Los ojos de Elias Colton se tornaron fríos, y levantó la mano para disparar contra el pilar.
¡Bang!
¡El disparo resonó a través del video en los oídos de los hermanos, haciendo que se les encogiera el corazón!
¡Mia de repente se quedó en silencio!
La cámara se centró en Elias Colton mientras entregaba la pistola a un subordinado a su lado, quien lo ayudó a limpiarla suavemente.
—¡Mia! —Justin Kingston entró en pánico—. ¡¿Qué le has hecho?!
Elias Colton, sin embargo, solo curvó ligeramente sus labios y dejó escapar un suspiro.
¡La bala rozó a Mia, aterrorizándola! Su rostro palideció, y no pudo pronunciar ni una sola palabra.
La bala atravesó su manga pero no tocó su piel.
—¡¿Cuánto quieres?! —Justin Kingston agarró el teléfono de la mano de su hermano y preguntó con toda la calma que pudo—. ¡Te daré el doble de dinero! ¡Solo déjala ir!
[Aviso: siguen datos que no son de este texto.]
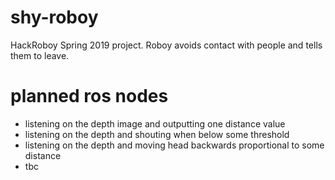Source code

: # shy-roboy
HackRoboy Spring 2019 project. Roboy avoids contact with people and tells them to leave.

# planned ros nodes

- listening on the depth image and outputting one distance value
- listening on the depth and shouting when below some threshold
- listening on the depth and moving head backwards proportional to some distance 
- tbc

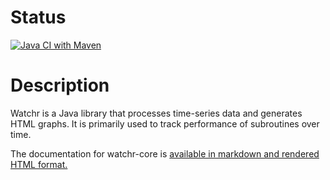 # Status

[![Java CI with Maven](https://github.com/sandialabs/watchr-core/actions/workflows/maven.yml/badge.svg)](https://github.com/sandialabs/watchr-core/actions/workflows/maven.yml)

# Description

Watchr is a Java library that processes time-series data and generates HTML graphs.  It is primarily used to track performance of subroutines over time.

The documentation for watchr-core is [available in markdown and rendered HTML format.](https://github.com/sandialabs/watchr-core/tree/main/src/main/resources/docs)
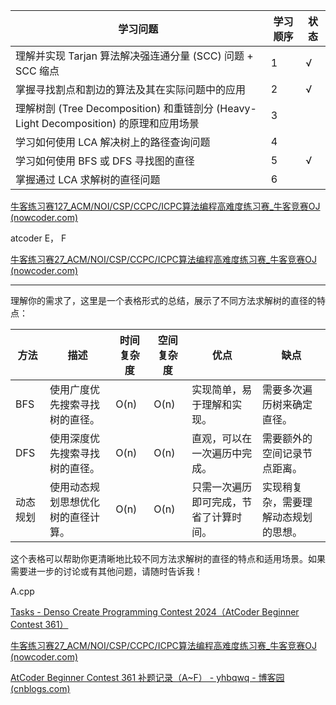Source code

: | 学习问题                                                                 | 学习顺序 | 状态  |
| -------------------------------------------------------------------- | ---- | --- |
| 理解并实现 Tarjan 算法解决强连通分量 (SCC) 问题 + SCC 缩点                             | 1    | √   |
| 掌握寻找割点和割边的算法及其在实际问题中的应用                                              | 2    | √   |
| 理解树剖 (Tree Decomposition) 和重链剖分 (Heavy-Light Decomposition) 的原理和应用场景 | 3    |     |
| 学习如何使用 LCA 解决树上的路径查询问题                                               | 4    |     |
| 学习如何使用 BFS 或 DFS 寻找图的直径                                              | 5    | √   |
| 掌握通过 LCA 求解树的直径问题                                                    | 6    |     |

[牛客练习赛127_ACM/NOI/CSP/CCPC/ICPC算法编程高难度练习赛_牛客竞赛OJ (nowcoder.com) ](https://ac.nowcoder.com/acm/contest/188#submit)

atcoder E， F

[牛客练习赛27_ACM/NOI/CSP/CCPC/ICPC算法编程高难度练习赛_牛客竞赛OJ (nowcoder.com)](https://ac.nowcoder.com/acm/contest/188)

---

理解你的需求了，这里是一个表格形式的总结，展示了不同方法求解树的直径的特点：

| 方法   | 描述                | 时间复杂度 | 空间复杂度 | 优点                  | 缺点                 |
| ---- | ----------------- | ----- | ----- | ------------------- | ------------------ |
| BFS  | 使用广度优先搜索寻找树的直径。   | O(n)  | O(n)  | 实现简单，易于理解和实现。       | 需要多次遍历树来确定直径。      |
| DFS  | 使用深度优先搜索寻找树的直径。   | O(n)  | O(n)  | 直观，可以在一次遍历中完成。      | 需要额外的空间记录节点距离。     |
| 动态规划 | 使用动态规划思想优化树的直径计算。 | O(n)  | O(n)  | 只需一次遍历即可完成，节省了计算时间。 | 实现稍复杂，需要理解动态规划的思想。 |

这个表格可以帮助你更清晰地比较不同方法求解树的直径的特点和适用场景。如果需要进一步的讨论或有其他问题，请随时告诉我！

A.cpp

[Tasks - Denso Create Programming Contest 2024（AtCoder Beginner Contest 361）](https://atcoder.jp/contests/abc361/tasks)

[牛客练习赛27_ACM/NOI/CSP/CCPC/ICPC算法编程高难度练习赛_牛客竞赛OJ (nowcoder.com)](https://ac.nowcoder.com/acm/contest/188#rank)

[AtCoder Beginner Contest 361 补题记录（A~F） - yhbqwq - 博客园 (cnblogs.com)](https://www.cnblogs.com/yhbqwq/p/18288032)
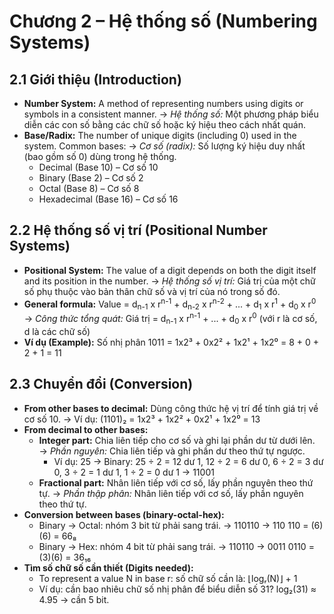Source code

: # Chương 2 – Hệ thống số (Numbering Systems)

## 2.1 Giới thiệu (Introduction)

*   **Number System:** A method of representing numbers using digits or symbols in a consistent manner.
    → *Hệ thống số:* Một phương pháp biểu diễn các con số bằng các chữ số hoặc ký hiệu theo cách nhất quán.
*   **Base/Radix:** The number of unique digits (including 0) used in the system. Common bases:
    → *Cơ số (radix):* Số lượng ký hiệu duy nhất (bao gồm số 0) dùng trong hệ thống.
    *   Decimal (Base 10) – Cơ số 10
    *   Binary (Base 2) – Cơ số 2
    *   Octal (Base 8) – Cơ số 8
    *   Hexadecimal (Base 16) – Cơ số 16

## 2.2 Hệ thống số vị trí (Positional Number Systems)

*   **Positional System:** The value of a digit depends on both the digit itself and its position in the number.
    → *Hệ thống số vị trí:* Giá trị của một chữ số phụ thuộc vào bản thân chữ số và vị trí của nó trong số đó.
*   **General formula:**
    Value = d<sub>n-1</sub> x r<sup>n-1</sup> + d<sub>n-2</sub> x r<sup>n-2</sup> + ... + d<sub>1</sub> x r<sup>1</sup> + d<sub>0</sub> x r<sup>0</sup>
    → *Công thức tổng quát:* Giá trị = d<sub>n-1</sub> x r<sup>n-1</sup> + ... + d<sub>0</sub> x r<sup>0</sup> (với r là cơ số, d là các chữ số)
*   **Ví dụ (Example):**
    Số nhị phân 1011 = 1x2³ + 0x2² + 1x2¹ + 1x2⁰ = 8 + 0 + 2 + 1 = 11

## 2.3 Chuyển đổi (Conversion)

*   **From other bases to decimal:** Dùng công thức hệ vị trí để tính giá trị về cơ số 10. → Ví dụ: (1101)₂ = 1x2³ + 1x2² + 0x2¹ + 1x2⁰ = 13
*   **From decimal to other bases:**
    *   **Integer part:** Chia liên tiếp cho cơ số và ghi lại phần dư từ dưới lên.
        → *Phần nguyên:* Chia liên tiếp và ghi phần dư theo thứ tự ngược.
        *   Ví dụ: 25 → Binary: 25 ÷ 2 = 12 dư 1, 12 ÷ 2 = 6 dư 0, 6 ÷ 2 = 3 dư 0, 3 ÷ 2 = 1 dư 1, 1 ÷ 2 = 0 dư 1 → 11001
    *   **Fractional part:** Nhân liên tiếp với cơ số, lấy phần nguyên theo thứ tự.
        → *Phần thập phân:* Nhân liên tiếp với cơ số, lấy phần nguyên theo thứ tự.
*   **Conversion between bases (binary-octal-hex):**
    *   Binary → Octal: nhóm 3 bit từ phải sang trái.
        → 110110 → 110 110 = (6)(6) = 66₈
    *   Binary → Hex: nhóm 4 bit từ phải sang trái.
        → 110110 → 0011 0110 = (3)(6) = 36₁₆
*   **Tìm số chữ số cần thiết (Digits needed):**
    *   To represent a value N in base r: số chữ số cần là: ⌊logᵣ(N)⌋ + 1
    *   Ví dụ: cần bao nhiêu chữ số nhị phân để biểu diễn số 31? log₂(31) ≈ 4.95 → cần 5 bit.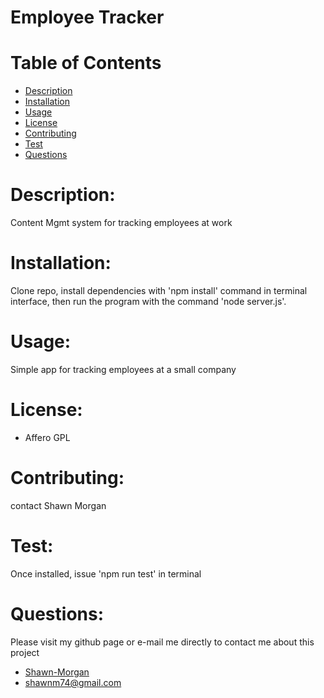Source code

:
# Employee Tracker

# Table of Contents

* [Description](#description)
* [Installation](#installation)
* [Usage](#usage)
* [License](#license)
* [Contributing](#contributing)
* [Test](#test)
* [Questions](#questions)

# Description:
Content Mgmt system for tracking employees at work

# Installation:
Clone repo, install dependencies with 'npm install' command in terminal interface, then run the program with the command 'node server.js'.

# Usage:
Simple app for tracking employees at a small company

# License:
* Affero GPL

# Contributing:
contact Shawn Morgan

# Test:
Once installed, issue 'npm run test' in terminal

# Questions:
Please visit my github page or e-mail me directly to contact me about this project
* [Shawn-Morgan](https://github.com/Shawn-Morgan)
* <shawnm74@gmail.com>
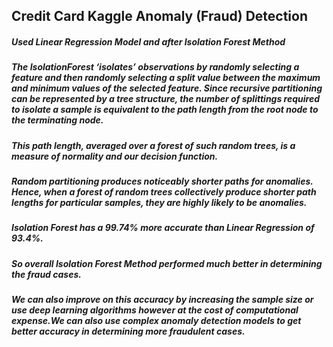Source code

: ## Credit Card Kaggle Anomaly (Fraud) Detection
##### Used Linear Regression Model and after Isolation Forest Method 
##### The IsolationForest ‘isolates’ observations by randomly selecting a feature and then randomly selecting a split value between the maximum and minimum values of the selected feature. Since recursive partitioning can be represented by a tree structure, the number of splittings required to isolate a sample is equivalent to the path length from the root node to the terminating node.
##### This path length, averaged over a forest of such random trees, is a measure of normality and our decision function.<br>
##### Random partitioning produces noticeably shorter paths for anomalies. Hence, when a forest of random trees collectively produce shorter path lengths for particular samples, they are highly likely to be anomalies. <br>

##### Isolation Forest has a 99.74% more accurate than Linear Regression of 93.4%.<br>
##### So overall Isolation Forest Method performed much better in determining the fraud cases.<br>
##### We can also improve on this accuracy by increasing the sample size or use deep learning algorithms however at the cost of computational expense.We can also use complex anomaly detection models to get better accuracy in determining more fraudulent cases.<br>
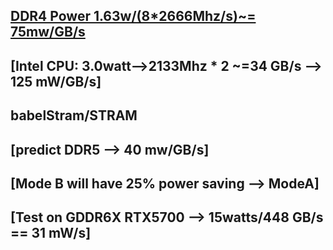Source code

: ## [DDR4 Power 1.63w/(8*2666Mhz/s)~= 75mw/GB/s](https://www.micron.com/-/media/client/global/documents/products/technical-note/dram/tn4007_ddr4_power_calculation.pdf)
## [Intel CPU: 3.0watt-->2133Mhz * 2 ~=34 GB/s --> 125 mW/GB/s]
## babelStram/STRAM
## [predict DDR5 --> 40 mw/GB/s]
## [Mode B will have 25% power saving --> ModeA]
## [Test on GDDR6X RTX5700 --> 15watts/448 GB/s == 31 mW/s]
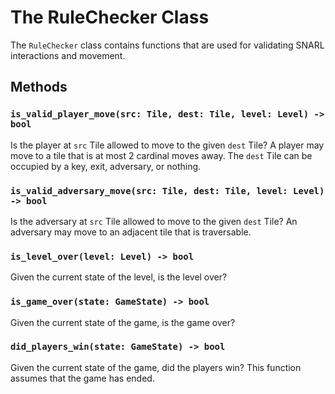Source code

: # The RuleChecker Class

The `RuleChecker` class contains functions that are used for validating SNARL interactions
and movement. 

## Methods

### `is_valid_player_move(src: Tile, dest: Tile, level: Level) -> bool`
Is the player at `src` Tile allowed to move to the given `dest` Tile? A player may move to a tile
that is at most 2 cardinal moves away. The `dest` Tile can be occupied by a key, exit,
adversary, or nothing. 

### `is_valid_adversary_move(src: Tile, dest: Tile, level: Level) -> bool`
Is the adversary at `src` Tile allowed to move to the given `dest` Tile? An adversary may move
to an adjacent tile that is traversable.

### `is_level_over(level: Level) -> bool`
Given the current state of the level, is the level over?

### `is_game_over(state: GameState) -> bool`
Given the current state of the game, is the game over?

### `did_players_win(state: GameState) -> bool`
Given the current state of the game, did the players win? This function assumes that the game
has ended.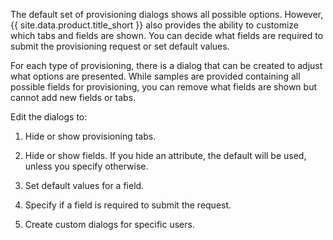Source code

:The default set of provisioning dialogs shows all possible options. However, {{ site.data.product.title_short }} also provides the ability to customize which tabs and fields are shown. You can decide what fields are required to submit the provisioning request or set default values.

For each type of provisioning, there is a dialog that can be created to adjust what options are presented. While samples are provided containing all possible fields for provisioning, you can remove what fields are shown but cannot add new fields or tabs.

Edit the dialogs to:

1. Hide or show provisioning tabs.

2. Hide or show fields. If you hide an attribute, the default will be used, unless you specify otherwise.

3. Set default values for a field.

4. Specify if a field is required to submit the request.

5. Create custom dialogs for specific users.
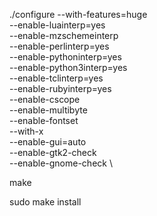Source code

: ./configure --with-features=huge \
--enable-luainterp=yes \
--enable-mzschemeinterp \
--enable-perlinterp=yes \
--enable-pythoninterp=yes \
--enable-python3interp=yes \
--enable-tclinterp=yes \
--enable-rubyinterp=yes \
--enable-cscope \
--enable-multibyte \
--enable-fontset \
--with-x \
--enable-gui=auto \
--enable-gtk2-check \
--enable-gnome-check \

make 

sudo make install
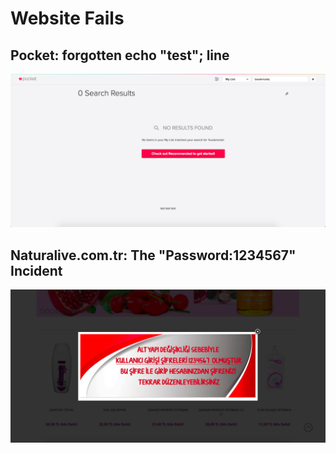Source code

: # Website Fails

## Pocket: forgotten echo "test"; line

![image-1](pocket.png)

## Naturalive.com.tr: The "Password:1234567" Incident

![image-2](naturalivecomtr.png)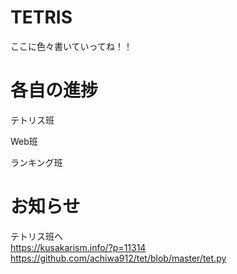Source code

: # TETRIS
ここに色々書いていってね！！
# 各自の進捗 
テトリス班

Web班

ランキング班

# お知らせ
テトリス班へ  
https://kusakarism.info/?p=11314  
https://github.com/achiwa912/tet/blob/master/tet.py
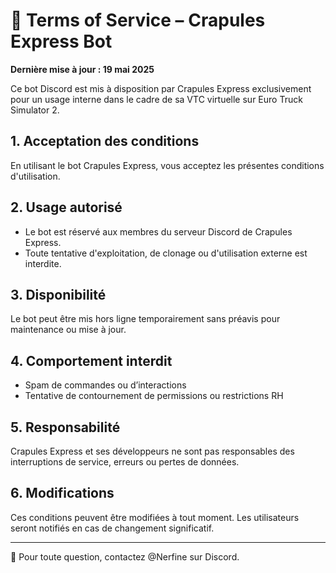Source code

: # 📄 Terms of Service – Crapules Express Bot

**Dernière mise à jour : 19 mai 2025**

Ce bot Discord est mis à disposition par Crapules Express exclusivement pour un usage interne dans le cadre de sa VTC virtuelle sur Euro Truck Simulator 2.

## 1. Acceptation des conditions
En utilisant le bot Crapules Express, vous acceptez les présentes conditions d'utilisation.

## 2. Usage autorisé
- Le bot est réservé aux membres du serveur Discord de Crapules Express.
- Toute tentative d'exploitation, de clonage ou d'utilisation externe est interdite.

## 3. Disponibilité
Le bot peut être mis hors ligne temporairement sans préavis pour maintenance ou mise à jour.

## 4. Comportement interdit
- Spam de commandes ou d’interactions
- Tentative de contournement de permissions ou restrictions RH

## 5. Responsabilité
Crapules Express et ses développeurs ne sont pas responsables des interruptions de service, erreurs ou pertes de données.

## 6. Modifications
Ces conditions peuvent être modifiées à tout moment. Les utilisateurs seront notifiés en cas de changement significatif.

---

📧 Pour toute question, contactez @Nerfine sur Discord.

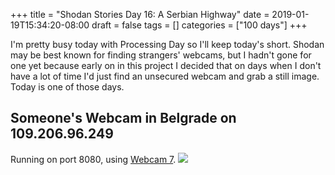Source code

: +++
title = "Shodan Stories Day 16: A Serbian Highway"
date = 2019-01-19T15:34:20-08:00
draft = false
tags = []
categories = ["100 days"]
+++

I'm pretty busy today with Processing Day so I'll keep today's short. Shodan may be best known for finding strangers' webcams, but I hadn't gone for one yet because early on in this project I decided that on days when I don't have a lot of time I'd just find an unsecured webcam and grab a still image. Today is one of those days.

## Someone's Webcam in Belgrade on 109.206.96.249
Running on port 8080, using [Webcam 7](http://www.webcamxp.com/home.aspx).
![](/images/100Days/Day16/belgrade.png)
Estaba convencido de que Mia seguía viva, y el objetivo de Elias Colton no se había cumplido, así que no podría haber actuado tan rápido.
—No, no, no. —La otra parte negó con la cabeza, aparentando indiferencia ante la fama y fortuna—. ¿Para qué necesitaría el doble de dinero? Solo tengo una boca, un cuerpo, no puedo comer mucho, ni usar muchas prendas.
—… —No jugaba con las reglas.
—Tengo bastantes antecedentes, y ahora que me estás persiguiendo, es incierto cuándo caeré en manos de la policía —dijo Elias Colton—. El dinero, para mí, es solo algo externo.
—¿Externo? ¡¿Y aún así pides un rescate de rey?! —Mia Lane lo acusó con amargura—. ¡Elias Colton! ¡Detén esto!
—¿Detener? —Pareció que escuchó un término nuevo—. Soy un hombre moribundo, ¿sabes? Antes de morir, me llevaré a alguien conmigo, ¡o tú o Anton Ford morirán!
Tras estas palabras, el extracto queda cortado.